* [About this exercise] The lines you return should be those containing the string "useCasesChar", taken from the data below.

Content starts

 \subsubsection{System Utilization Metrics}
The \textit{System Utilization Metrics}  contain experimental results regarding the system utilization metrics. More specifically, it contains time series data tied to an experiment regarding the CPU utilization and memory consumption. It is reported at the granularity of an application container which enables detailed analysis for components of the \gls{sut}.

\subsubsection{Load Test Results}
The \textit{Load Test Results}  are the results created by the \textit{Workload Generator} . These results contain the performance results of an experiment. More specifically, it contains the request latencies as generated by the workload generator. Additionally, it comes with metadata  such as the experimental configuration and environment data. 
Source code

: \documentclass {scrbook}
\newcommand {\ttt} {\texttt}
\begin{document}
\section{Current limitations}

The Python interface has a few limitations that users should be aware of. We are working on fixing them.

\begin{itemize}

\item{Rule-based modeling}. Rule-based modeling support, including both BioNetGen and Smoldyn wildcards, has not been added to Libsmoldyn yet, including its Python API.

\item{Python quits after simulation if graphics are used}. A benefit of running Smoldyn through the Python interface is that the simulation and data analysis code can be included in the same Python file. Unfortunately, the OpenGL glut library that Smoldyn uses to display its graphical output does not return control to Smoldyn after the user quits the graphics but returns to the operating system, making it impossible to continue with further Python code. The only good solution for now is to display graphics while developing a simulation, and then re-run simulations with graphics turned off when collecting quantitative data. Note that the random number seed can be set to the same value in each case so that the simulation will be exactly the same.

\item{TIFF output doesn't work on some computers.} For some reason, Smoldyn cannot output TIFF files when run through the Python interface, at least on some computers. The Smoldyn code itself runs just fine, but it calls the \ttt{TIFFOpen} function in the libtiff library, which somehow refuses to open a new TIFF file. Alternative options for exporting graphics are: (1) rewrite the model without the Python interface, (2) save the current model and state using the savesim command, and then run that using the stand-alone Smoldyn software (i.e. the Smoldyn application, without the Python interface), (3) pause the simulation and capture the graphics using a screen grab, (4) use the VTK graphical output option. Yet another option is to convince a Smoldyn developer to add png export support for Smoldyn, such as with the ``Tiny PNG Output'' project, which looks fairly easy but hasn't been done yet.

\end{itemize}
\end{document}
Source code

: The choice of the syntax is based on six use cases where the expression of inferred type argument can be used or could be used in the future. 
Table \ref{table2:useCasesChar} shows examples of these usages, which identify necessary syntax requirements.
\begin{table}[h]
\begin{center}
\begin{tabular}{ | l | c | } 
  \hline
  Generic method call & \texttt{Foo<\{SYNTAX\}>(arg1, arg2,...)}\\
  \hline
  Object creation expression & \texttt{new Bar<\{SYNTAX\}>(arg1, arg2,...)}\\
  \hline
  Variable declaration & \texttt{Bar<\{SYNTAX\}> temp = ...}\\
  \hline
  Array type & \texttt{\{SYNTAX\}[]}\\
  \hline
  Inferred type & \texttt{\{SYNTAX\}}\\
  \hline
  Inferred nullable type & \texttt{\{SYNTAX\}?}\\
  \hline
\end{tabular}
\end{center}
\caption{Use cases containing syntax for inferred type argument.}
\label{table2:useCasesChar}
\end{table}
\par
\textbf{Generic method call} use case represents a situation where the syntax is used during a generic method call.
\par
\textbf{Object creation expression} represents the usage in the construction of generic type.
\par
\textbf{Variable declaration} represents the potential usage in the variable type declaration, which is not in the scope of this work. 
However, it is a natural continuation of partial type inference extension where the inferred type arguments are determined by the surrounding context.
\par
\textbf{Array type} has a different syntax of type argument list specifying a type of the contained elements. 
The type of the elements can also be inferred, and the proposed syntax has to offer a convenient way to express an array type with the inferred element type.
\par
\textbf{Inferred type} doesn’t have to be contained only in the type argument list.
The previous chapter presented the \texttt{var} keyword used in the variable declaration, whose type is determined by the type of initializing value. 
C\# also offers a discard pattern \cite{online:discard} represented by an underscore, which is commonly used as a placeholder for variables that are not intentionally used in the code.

Content ends
Content starts

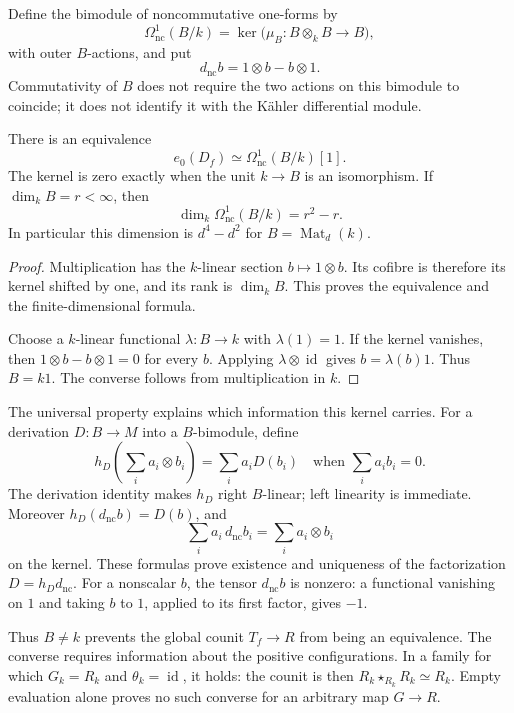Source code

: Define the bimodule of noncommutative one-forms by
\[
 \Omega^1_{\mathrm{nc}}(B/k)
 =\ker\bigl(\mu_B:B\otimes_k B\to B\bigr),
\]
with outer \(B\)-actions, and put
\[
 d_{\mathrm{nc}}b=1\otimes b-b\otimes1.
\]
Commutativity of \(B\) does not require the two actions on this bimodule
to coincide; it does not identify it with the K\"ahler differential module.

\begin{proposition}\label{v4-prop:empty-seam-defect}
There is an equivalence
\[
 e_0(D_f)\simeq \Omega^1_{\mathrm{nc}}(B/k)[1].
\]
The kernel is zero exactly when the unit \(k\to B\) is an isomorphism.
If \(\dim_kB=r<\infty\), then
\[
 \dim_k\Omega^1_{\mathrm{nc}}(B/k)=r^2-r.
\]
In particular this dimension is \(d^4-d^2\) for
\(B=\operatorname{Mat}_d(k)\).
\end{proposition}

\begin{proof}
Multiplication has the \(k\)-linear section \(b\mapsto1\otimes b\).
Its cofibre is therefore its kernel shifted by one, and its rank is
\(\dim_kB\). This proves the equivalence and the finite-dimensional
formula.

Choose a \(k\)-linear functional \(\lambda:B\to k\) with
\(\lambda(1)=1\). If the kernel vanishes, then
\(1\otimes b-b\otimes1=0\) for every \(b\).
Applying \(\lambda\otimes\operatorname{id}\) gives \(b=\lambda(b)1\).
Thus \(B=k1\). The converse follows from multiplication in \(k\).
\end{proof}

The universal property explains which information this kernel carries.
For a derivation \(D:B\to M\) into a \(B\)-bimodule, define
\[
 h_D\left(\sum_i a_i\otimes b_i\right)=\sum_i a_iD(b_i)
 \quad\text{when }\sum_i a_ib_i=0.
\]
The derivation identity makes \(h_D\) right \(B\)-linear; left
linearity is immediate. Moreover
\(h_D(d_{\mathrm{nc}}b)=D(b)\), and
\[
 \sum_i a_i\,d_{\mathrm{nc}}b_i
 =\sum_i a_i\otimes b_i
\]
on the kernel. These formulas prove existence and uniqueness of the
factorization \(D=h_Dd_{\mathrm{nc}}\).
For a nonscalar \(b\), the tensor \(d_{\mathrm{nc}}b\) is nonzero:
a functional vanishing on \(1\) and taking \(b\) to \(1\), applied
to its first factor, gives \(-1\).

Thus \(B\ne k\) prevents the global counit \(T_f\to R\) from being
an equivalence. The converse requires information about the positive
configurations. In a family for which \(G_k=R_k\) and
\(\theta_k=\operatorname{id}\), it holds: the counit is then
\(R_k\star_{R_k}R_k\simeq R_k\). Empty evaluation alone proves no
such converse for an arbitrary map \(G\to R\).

Content ends
Content starts

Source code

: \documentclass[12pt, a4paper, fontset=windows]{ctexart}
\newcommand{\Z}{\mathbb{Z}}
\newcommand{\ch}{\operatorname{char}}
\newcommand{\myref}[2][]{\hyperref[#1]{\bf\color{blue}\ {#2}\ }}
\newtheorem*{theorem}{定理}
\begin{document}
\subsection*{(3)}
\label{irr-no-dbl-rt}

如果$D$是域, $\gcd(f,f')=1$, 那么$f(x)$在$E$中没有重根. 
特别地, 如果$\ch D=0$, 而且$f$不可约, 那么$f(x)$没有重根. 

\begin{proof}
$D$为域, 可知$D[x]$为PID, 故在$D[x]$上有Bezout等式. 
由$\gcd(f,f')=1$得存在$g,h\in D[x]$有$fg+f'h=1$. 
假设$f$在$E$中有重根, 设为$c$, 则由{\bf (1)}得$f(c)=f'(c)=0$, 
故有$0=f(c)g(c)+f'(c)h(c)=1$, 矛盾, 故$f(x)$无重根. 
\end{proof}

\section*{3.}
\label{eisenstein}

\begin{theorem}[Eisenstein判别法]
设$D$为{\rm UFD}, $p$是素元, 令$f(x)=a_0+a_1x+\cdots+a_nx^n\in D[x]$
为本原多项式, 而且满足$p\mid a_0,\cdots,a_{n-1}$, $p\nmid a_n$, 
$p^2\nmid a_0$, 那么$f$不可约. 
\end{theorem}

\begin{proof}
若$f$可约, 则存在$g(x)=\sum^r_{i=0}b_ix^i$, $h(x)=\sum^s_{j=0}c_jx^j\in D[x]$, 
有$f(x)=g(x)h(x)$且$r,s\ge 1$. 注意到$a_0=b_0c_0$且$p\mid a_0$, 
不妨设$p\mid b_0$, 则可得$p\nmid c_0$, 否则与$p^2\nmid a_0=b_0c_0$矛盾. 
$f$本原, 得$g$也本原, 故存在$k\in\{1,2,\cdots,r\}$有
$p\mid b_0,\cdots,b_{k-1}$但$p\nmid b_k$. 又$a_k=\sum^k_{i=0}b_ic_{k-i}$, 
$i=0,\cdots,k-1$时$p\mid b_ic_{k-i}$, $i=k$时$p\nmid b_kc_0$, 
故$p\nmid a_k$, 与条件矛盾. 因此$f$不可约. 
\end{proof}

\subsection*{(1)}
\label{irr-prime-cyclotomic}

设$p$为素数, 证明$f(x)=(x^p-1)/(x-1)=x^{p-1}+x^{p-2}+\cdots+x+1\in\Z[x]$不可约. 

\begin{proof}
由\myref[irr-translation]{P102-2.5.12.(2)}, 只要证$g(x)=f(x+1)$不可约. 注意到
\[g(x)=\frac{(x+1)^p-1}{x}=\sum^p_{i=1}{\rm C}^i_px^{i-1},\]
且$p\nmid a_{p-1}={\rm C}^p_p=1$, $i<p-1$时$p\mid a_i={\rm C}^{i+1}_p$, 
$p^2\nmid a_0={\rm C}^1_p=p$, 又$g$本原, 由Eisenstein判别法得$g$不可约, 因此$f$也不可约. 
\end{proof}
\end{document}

Content ends

* [Answer box]
Table \ref{table2:useCasesChar} shows examples of these usages, which identify necessary syntax requirements.
\label{table2:useCasesChar}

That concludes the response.